(INSTRUCTIONS TO FOLLOW) Once the line containing "- [vim-signify](https://github.com/mhinz/vim-signify.git)" is found, please set it down along with each following line, exactly, to the end of the material.
· · · · ·
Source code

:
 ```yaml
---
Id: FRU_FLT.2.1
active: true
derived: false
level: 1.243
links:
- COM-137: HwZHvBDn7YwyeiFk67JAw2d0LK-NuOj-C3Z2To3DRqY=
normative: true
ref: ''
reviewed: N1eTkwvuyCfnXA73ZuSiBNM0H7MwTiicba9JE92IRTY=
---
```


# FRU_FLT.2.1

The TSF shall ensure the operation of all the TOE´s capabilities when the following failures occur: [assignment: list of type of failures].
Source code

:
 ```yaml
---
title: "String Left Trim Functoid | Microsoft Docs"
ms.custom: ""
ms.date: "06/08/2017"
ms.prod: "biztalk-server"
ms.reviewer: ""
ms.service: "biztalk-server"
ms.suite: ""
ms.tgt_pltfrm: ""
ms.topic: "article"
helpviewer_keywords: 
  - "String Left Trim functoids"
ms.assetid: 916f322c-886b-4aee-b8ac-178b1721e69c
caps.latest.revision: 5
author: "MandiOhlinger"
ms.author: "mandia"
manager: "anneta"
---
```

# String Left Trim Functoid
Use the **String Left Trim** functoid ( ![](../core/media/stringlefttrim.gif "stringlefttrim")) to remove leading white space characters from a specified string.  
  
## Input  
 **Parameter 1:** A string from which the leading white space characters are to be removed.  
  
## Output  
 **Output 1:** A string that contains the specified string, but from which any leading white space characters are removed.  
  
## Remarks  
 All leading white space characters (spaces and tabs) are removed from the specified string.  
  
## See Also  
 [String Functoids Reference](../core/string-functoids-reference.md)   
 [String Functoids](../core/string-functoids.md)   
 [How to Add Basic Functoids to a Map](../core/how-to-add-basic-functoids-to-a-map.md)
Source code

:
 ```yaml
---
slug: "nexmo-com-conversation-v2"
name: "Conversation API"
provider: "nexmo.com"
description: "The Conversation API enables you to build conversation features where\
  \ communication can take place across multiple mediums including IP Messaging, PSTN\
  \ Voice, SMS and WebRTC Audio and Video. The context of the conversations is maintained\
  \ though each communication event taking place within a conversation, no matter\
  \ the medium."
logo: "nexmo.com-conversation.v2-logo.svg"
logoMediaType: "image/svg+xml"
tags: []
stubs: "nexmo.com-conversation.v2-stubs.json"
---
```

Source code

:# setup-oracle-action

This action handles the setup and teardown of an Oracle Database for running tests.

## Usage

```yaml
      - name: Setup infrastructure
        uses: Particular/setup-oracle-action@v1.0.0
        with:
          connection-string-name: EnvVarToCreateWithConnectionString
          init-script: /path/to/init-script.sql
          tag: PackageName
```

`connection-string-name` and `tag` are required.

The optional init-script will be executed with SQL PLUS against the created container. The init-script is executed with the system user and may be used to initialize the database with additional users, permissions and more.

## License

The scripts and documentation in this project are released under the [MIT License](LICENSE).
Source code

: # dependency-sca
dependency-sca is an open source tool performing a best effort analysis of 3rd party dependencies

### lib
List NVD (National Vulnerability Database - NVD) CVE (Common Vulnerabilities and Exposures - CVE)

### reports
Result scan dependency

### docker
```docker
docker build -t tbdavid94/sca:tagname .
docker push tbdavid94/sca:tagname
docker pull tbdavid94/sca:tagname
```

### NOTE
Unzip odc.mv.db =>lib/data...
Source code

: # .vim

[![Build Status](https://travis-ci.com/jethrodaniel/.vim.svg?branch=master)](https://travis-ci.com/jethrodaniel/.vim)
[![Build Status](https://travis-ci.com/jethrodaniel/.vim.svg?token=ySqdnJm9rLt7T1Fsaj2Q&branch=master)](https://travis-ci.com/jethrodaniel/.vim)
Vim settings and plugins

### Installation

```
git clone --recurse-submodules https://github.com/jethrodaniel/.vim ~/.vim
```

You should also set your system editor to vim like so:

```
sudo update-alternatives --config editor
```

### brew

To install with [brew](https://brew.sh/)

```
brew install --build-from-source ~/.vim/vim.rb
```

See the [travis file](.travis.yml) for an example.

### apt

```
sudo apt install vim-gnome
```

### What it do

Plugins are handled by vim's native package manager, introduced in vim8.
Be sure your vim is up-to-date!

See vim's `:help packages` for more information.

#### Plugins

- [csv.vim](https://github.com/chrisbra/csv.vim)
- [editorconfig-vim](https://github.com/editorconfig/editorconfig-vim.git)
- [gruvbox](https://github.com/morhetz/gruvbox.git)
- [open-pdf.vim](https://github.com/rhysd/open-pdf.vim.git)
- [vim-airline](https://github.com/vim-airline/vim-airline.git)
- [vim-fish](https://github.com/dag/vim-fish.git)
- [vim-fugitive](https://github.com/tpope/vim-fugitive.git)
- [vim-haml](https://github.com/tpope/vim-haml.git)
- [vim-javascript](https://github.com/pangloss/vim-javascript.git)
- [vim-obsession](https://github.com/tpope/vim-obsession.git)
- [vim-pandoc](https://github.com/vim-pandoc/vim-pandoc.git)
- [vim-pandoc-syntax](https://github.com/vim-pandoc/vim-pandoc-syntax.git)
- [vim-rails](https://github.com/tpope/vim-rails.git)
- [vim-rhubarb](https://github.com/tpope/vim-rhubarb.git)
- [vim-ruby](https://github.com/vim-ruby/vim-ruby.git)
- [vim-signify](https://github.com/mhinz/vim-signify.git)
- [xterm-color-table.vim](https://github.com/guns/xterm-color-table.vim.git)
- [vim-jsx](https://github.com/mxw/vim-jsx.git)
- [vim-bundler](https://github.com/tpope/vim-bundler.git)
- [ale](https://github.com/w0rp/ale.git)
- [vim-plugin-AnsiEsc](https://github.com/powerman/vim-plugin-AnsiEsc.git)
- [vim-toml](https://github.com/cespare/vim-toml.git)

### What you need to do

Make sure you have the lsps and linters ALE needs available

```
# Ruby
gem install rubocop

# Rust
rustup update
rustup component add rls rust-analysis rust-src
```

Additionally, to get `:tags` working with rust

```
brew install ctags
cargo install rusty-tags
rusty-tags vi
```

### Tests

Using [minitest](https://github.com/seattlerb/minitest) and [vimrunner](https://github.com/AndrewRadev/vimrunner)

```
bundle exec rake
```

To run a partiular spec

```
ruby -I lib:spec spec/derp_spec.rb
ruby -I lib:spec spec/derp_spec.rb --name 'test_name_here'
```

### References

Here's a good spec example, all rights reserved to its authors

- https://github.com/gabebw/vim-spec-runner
· · · · ·
(FINISHED EXERCISE)
- [vim-signify](https://github.com/mhinz/vim-signify.git)
- [xterm-color-table.vim](https://github.com/guns/xterm-color-table.vim.git)
- [vim-jsx](https://github.com/mxw/vim-jsx.git)
- [vim-bundler](https://github.com/tpope/vim-bundler.git)
- [ale](https://github.com/w0rp/ale.git)
- [vim-plugin-AnsiEsc](https://github.com/powerman/vim-plugin-AnsiEsc.git)
- [vim-toml](https://github.com/cespare/vim-toml.git)

### What you need to do

Make sure you have the lsps and linters ALE needs available

```
# Ruby
gem install rubocop

# Rust
rustup update
rustup component add rls rust-analysis rust-src
```

Additionally, to get `:tags` working with rust

```
brew install ctags
cargo install rusty-tags
rusty-tags vi
```

### Tests

Using [minitest](https://github.com/seattlerb/minitest) and [vimrunner](https://github.com/AndrewRadev/vimrunner)

```
bundle exec rake
```

To run a partiular spec

```
ruby -I lib:spec spec/derp_spec.rb
ruby -I lib:spec spec/derp_spec.rb --name 'test_name_here'
```

### References

Here's a good spec example, all rights reserved to its authors

- https://github.com/gabebw/vim-spec-runner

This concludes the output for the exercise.